=== Section Start ===

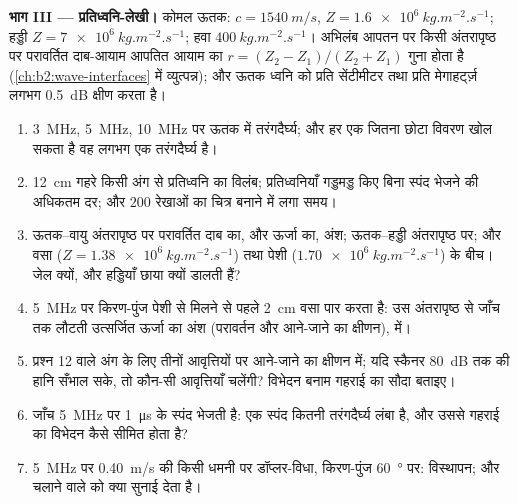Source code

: \begin{problem}
\medskip
\noindent\textbf{भाग III --- प्रतिध्वनि-लेखी।}
कोमल ऊतक: $c = \qty{1540}{m/s}$, $Z = \qty{1.6e6}{kg.m^{-2}.s^{-1}}$; हड्डी
$Z = \qty{7e6}{kg.m^{-2}.s^{-1}}$; हवा $\qty{400}{kg.m^{-2}.s^{-1}}$। अभिलंब
आपतन पर किसी अंतरापृष्ठ पर परावर्तित दाब-आयाम आपतित आयाम का $r = (Z_2 -
Z_1)/(Z_2 + Z_1)$ गुना होता है (\cref{ch:b2:wave-interfaces} में
व्युत्पन्न); और ऊतक ध्वनि को प्रति सेंटीमीटर तथा प्रति मेगाहर्ट्ज़ लगभग
\qty{0.5}{dB} क्षीण करता है।
\begin{enumerate}[resume]
  \item \qty{3}{MHz}, \qty{5}{MHz}, \qty{10}{MHz} पर ऊतक में तरंगदैर्घ्य; और हर एक
        जितना छोटा विवरण खोल सकता है वह लगभग एक तरंगदैर्घ्य है।
  \item \qty{12}{cm} गहरे किसी अंग से प्रतिध्वनि का विलंब; प्रतिध्वनियाँ
        गड्डमड्ड किए बिना स्पंद भेजने की अधिकतम दर; और
        $200$ रेखाओं का चित्र बनाने में लगा समय।
  \item ऊतक--वायु अंतरापृष्ठ पर परावर्तित दाब का, और ऊर्जा का, अंश;
        ऊतक--हड्डी अंतरापृष्ठ पर; और वसा
        ($Z = \qty{1.38e6}{kg.m^{-2}.s^{-1}}$) तथा पेशी
        ($\qty{1.70e6}{kg.m^{-2}.s^{-1}}$) के बीच। जेल क्यों, और हड्डियाँ
        छाया क्यों डालती हैं?
  \item \qty{5}{MHz} पर किरण-पुंज पेशी से मिलने से पहले \qty{2}{cm} वसा पार
        करता है: उस अंतरापृष्ठ से जाँच तक लौटती उत्सर्जित ऊर्जा का अंश
        (परावर्तन और आने-जाने का
        क्षीणन),  में।
  \item प्रश्न 12 वाले अंग के लिए तीनों आवृत्तियों पर आने-जाने का
        क्षीणन  में; यदि स्कैनर \qty{80}{dB} तक की हानि
        सँभाल सके, तो कौन-सी आवृत्तियाँ चलेंगी? विभेदन बनाम गहराई का
        सौदा बताइए।
  \item जाँच \qty{5}{MHz} पर \qty{1}{\micro s} के स्पंद भेजती है: एक स्पंद कितनी
        तरंगदैर्घ्य लंबा है, और उससे गहराई का विभेदन कैसे
        सीमित होता है?
  \item \qty{5}{MHz} पर \qty{0.40}{m/s} की किसी धमनी पर डॉप्लर-विधा, किरण-पुंज
        \qty{60}{\degree} पर: विस्थापन; और चलाने वाले को क्या सुनाई देता है।
\end{enumerate}


\end{problem}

=== Section End ===

◆ PROBLEM TO SOLVE: Give the lines of the entries above exactly as they appear, leaving out each picture.

◆ YOUR RESPONSE:
Source code

: \begin{problem}
\medskip
\noindent\textbf{भाग III --- प्रतिध्वनि-लेखी।}
कोमल ऊतक: $c = \qty{1540}{m/s}$, $Z = \qty{1.6e6}{kg.m^{-2}.s^{-1}}$; हड्डी
$Z = \qty{7e6}{kg.m^{-2}.s^{-1}}$; हवा $\qty{400}{kg.m^{-2}.s^{-1}}$। अभिलंब
आपतन पर किसी अंतरापृष्ठ पर परावर्तित दाब-आयाम आपतित आयाम का $r = (Z_2 -
Z_1)/(Z_2 + Z_1)$ गुना होता है (\cref{ch:b2:wave-interfaces} में
व्युत्पन्न); और ऊतक ध्वनि को प्रति सेंटीमीटर तथा प्रति मेगाहर्ट्ज़ लगभग
\qty{0.5}{dB} क्षीण करता है।
\begin{enumerate}[resume]
  \item \qty{3}{MHz}, \qty{5}{MHz}, \qty{10}{MHz} पर ऊतक में तरंगदैर्घ्य; और हर एक
        जितना छोटा विवरण खोल सकता है वह लगभग एक तरंगदैर्घ्य है।
  \item \qty{12}{cm} गहरे किसी अंग से प्रतिध्वनि का विलंब; प्रतिध्वनियाँ
        गड्डमड्ड किए बिना स्पंद भेजने की अधिकतम दर; और
        $200$ रेखाओं का चित्र बनाने में लगा समय।
  \item ऊतक--वायु अंतरापृष्ठ पर परावर्तित दाब का, और ऊर्जा का, अंश;
        ऊतक--हड्डी अंतरापृष्ठ पर; और वसा
        ($Z = \qty{1.38e6}{kg.m^{-2}.s^{-1}}$) तथा पेशी
        ($\qty{1.70e6}{kg.m^{-2}.s^{-1}}$) के बीच। जेल क्यों, और हड्डियाँ
        छाया क्यों डालती हैं?
  \item \qty{5}{MHz} पर किरण-पुंज पेशी से मिलने से पहले \qty{2}{cm} वसा पार
        करता है: उस अंतरापृष्ठ से जाँच तक लौटती उत्सर्जित ऊर्जा का अंश
        (परावर्तन और आने-जाने का
        क्षीणन),  में।
  \item प्रश्न 12 वाले अंग के लिए तीनों आवृत्तियों पर आने-जाने का
        क्षीणन  में; यदि स्कैनर \qty{80}{dB} तक की हानि
        सँभाल सके, तो कौन-सी आवृत्तियाँ चलेंगी? विभेदन बनाम गहराई का
        सौदा बताइए।
  \item जाँच \qty{5}{MHz} पर \qty{1}{\micro s} के स्पंद भेजती है: एक स्पंद कितनी
        तरंगदैर्घ्य लंबा है, और उससे गहराई का विभेदन कैसे
        सीमित होता है?
  \item \qty{5}{MHz} पर \qty{0.40}{m/s} की किसी धमनी पर डॉप्लर-विधा, किरण-पुंज
        \qty{60}{\degree} पर: विस्थापन; और चलाने वाले को क्या सुनाई देता है।
\end{enumerate}


\end{problem}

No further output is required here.